CEO Pay Jumps 27 Percent, Everyone Else's Up Just 2 Percent
USA Today crunched some numbers late last week and determined American workers are getting a raw deal, at least if you feel average employee pay should have anything to do with CEO compensation.
CEO pay jumped somewhere between 27 and 31 percent depending on which group of CEOs you look at. The average worker got a raise of just 2.1 percent according to government statistics, barely above inflation (PDF).
The Wall Street Journal took the average of 50 top U.S. companies and found a 30.5 percent average increase in CEO pay. USA Today used a bigger sample of nearly 200 companies collected in GovernanceMetrics International data to arrive at a 27 percent estimate. USA Today:
CEOs’ 2010 median pay jumped 27 percent from $7.1 million in 2009, one of the largest increases in recent history. The jump was a complete reversal from 2009 and 2008, when most CEOs took a pay haircut. The growth in CEOs’ median pay topped the median 21 percent total return that investors would have collected if they owned shares of the companies in the compensation analysis.

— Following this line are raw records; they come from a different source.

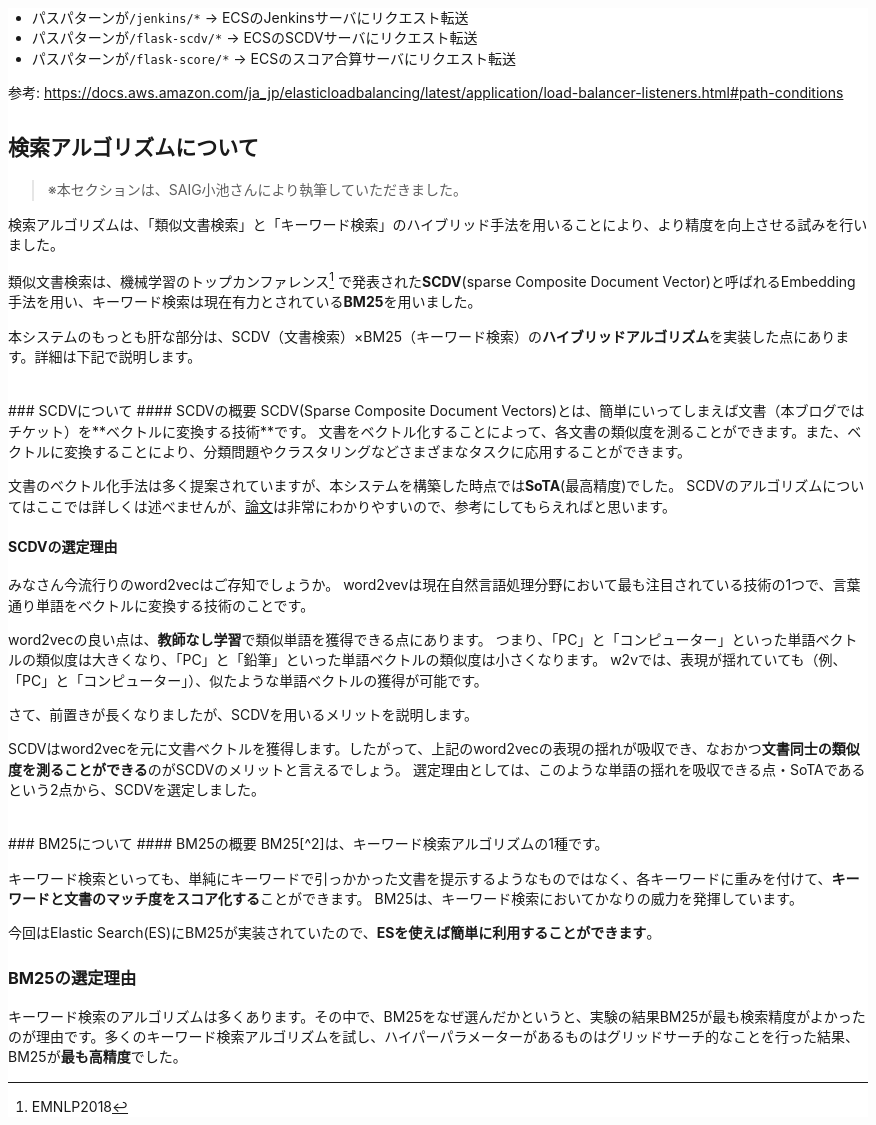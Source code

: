 * パスパターンが`/jenkins/*` → ECSのJenkinsサーバにリクエスト転送
* パスパターンが`/flask-scdv/*` → ECSのSCDVサーバにリクエスト転送
* パスパターンが`/flask-score/*` → ECSのスコア合算サーバにリクエスト転送

参考: https://docs.aws.amazon.com/ja_jp/elasticloadbalancing/latest/application/load-balancer-listeners.html#path-conditions

## 検索アルゴリズムについて

> ※本セクションは、SAIG小池さんにより執筆していただきました。

検索アルゴリズムは、「類似文書検索」と「キーワード検索」のハイブリッド手法を用いることにより、より精度を向上させる試みを行いました。

類似文書検索は、機械学習のトップカンファレンス[^1] で発表された**SCDV**(sparse Composite Document Vector)と呼ばれるEmbedding手法を用い、キーワード検索は現在有力とされている**BM25**を用いました。

本システムのもっとも肝な部分は、SCDV（文書検索）×BM25（キーワード検索）の**ハイブリッドアルゴリズム**を実装した点にあります。詳細は下記で説明します。

<br>
### SCDVについて
#### SCDVの概要
SCDV(Sparse Composite Document Vectors)とは、簡単にいってしまえば文書（本ブログではチケット）を**ベクトルに変換する技術**です。
文書をベクトル化することによって、各文書の類似度を測ることができます。また、ベクトルに変換することにより、分類問題やクラスタリングなどさまざまなタスクに応用することができます。

文書のベクトル化手法は多く提案されていますが、本システムを構築した時点では**SoTA**(最高精度)でした。
SCDVのアルゴリズムについてはここでは詳しくは述べませんが、[論文](https://arxiv.org/pdf/1612.06778.pdf)は非常にわかりやすいので、参考にしてもらえればと思います。


#### SCDVの選定理由
みなさん今流行りのword2vecはご存知でしょうか。
word2vevは現在自然言語処理分野において最も注目されている技術の1つで、言葉通り単語をベクトルに変換する技術のことです。

word2vecの良い点は、**教師なし学習**で類似単語を獲得できる点にあります。
つまり、「PC」と「コンピューター」といった単語ベクトルの類似度は大きくなり、「PC」と「鉛筆」といった単語ベクトルの類似度は小さくなります。
w2vでは、表現が揺れていても（例、「PC」と「コンピューター」）、似たような単語ベクトルの獲得が可能です。

さて、前置きが長くなりましたが、SCDVを用いるメリットを説明します。

SCDVはword2vecを元に文書ベクトルを獲得します。したがって、上記のword2vecの表現の揺れが吸収でき、なおかつ**文書同士の類似度を測ることができる**のがSCDVのメリットと言えるでしょう。
選定理由としては、このような単語の揺れを吸収できる点・SoTAであるという2点から、SCDVを選定しました。

<br>
### BM25について
#### BM25の概要
BM25[^2]は、キーワード検索アルゴリズムの1種です。

キーワード検索といっても、単純にキーワードで引っかかった文書を提示するようなものではなく、各キーワードに重みを付けて、**キーワードと文書のマッチ度をスコア化する**ことができます。
BM25は、キーワード検索においてかなりの威力を発揮しています。

今回はElastic Search(ES)にBM25が実装されていたので、**ESを使えば簡単に利用することができます**。

### BM25の選定理由
キーワード検索のアルゴリズムは多くあります。その中で、BM25をなぜ選んだかというと、実験の結果BM25が最も検索精度がよかったのが理由です。多くのキーワード検索アルゴリズムを試し、ハイパーパラメーターがあるものはグリッドサーチ的なことを行った結果、BM25が**最も高精度**でした。


[^1]: EMNLP2018
[^2]: okapi BM25（https://ja.wikipedia.org/wiki/Okapi_BM25）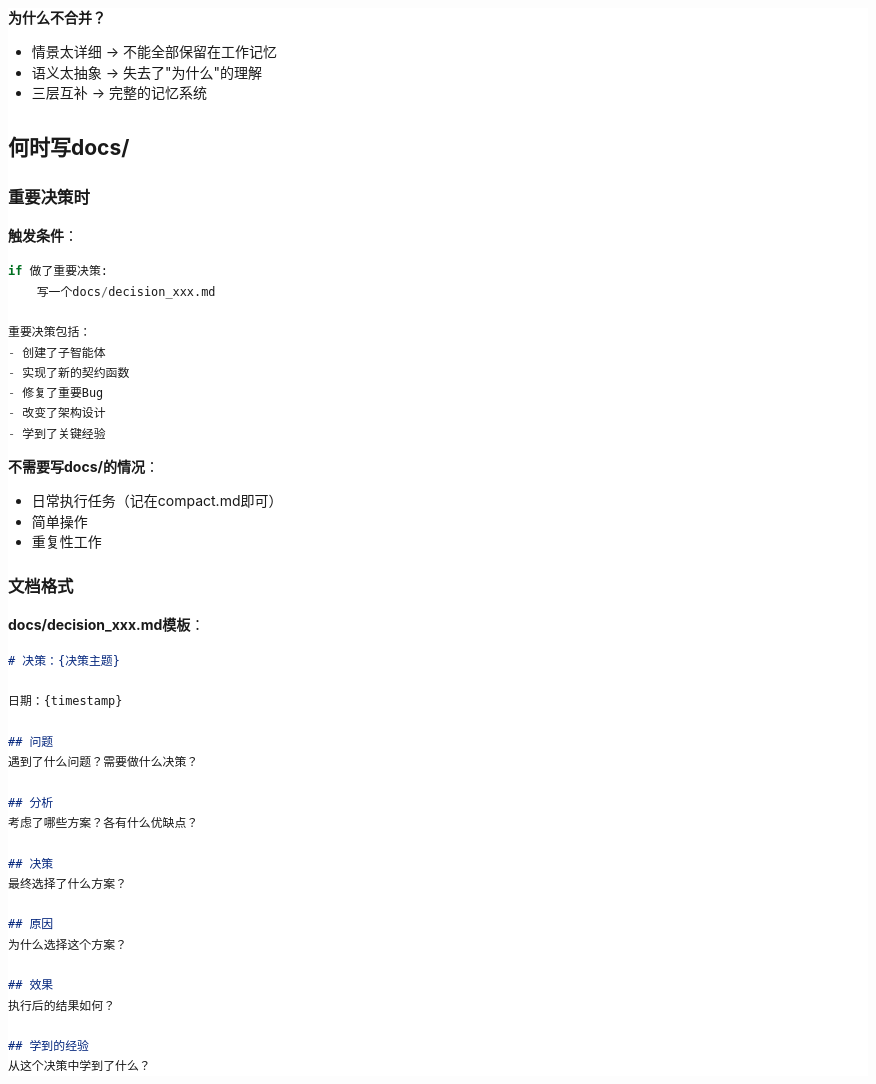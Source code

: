 **为什么不合并？**
- 情景太详细 → 不能全部保留在工作记忆
- 语义太抽象 → 失去了"为什么"的理解
- 三层互补 → 完整的记忆系统

## 何时写docs/

### 重要决策时

**触发条件**：
```python
if 做了重要决策:
    写一个docs/decision_xxx.md

重要决策包括：
- 创建了子智能体
- 实现了新的契约函数
- 修复了重要Bug
- 改变了架构设计
- 学到了关键经验
```

**不需要写docs/的情况**：
- 日常执行任务（记在compact.md即可）
- 简单操作
- 重复性工作

### 文档格式

**docs/decision_xxx.md模板**：

```markdown
# 决策：{决策主题}

日期：{timestamp}

## 问题
遇到了什么问题？需要做什么决策？

## 分析
考虑了哪些方案？各有什么优缺点？

## 决策
最终选择了什么方案？

## 原因
为什么选择这个方案？

## 效果
执行后的结果如何？

## 学到的经验
从这个决策中学到了什么？
```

This is part of a decades long trend of CEO pay raises outpacing average worker pay. In the 1960s, when the American economy was centered more around manufacturing, CEO pay was about 24 times the pay of the average worker, according the labor-funded Economic Policy Institute. The ratio had reached more than 200:1 by 2006, the latest data posted on their website. Maybe it's time for a new calculation.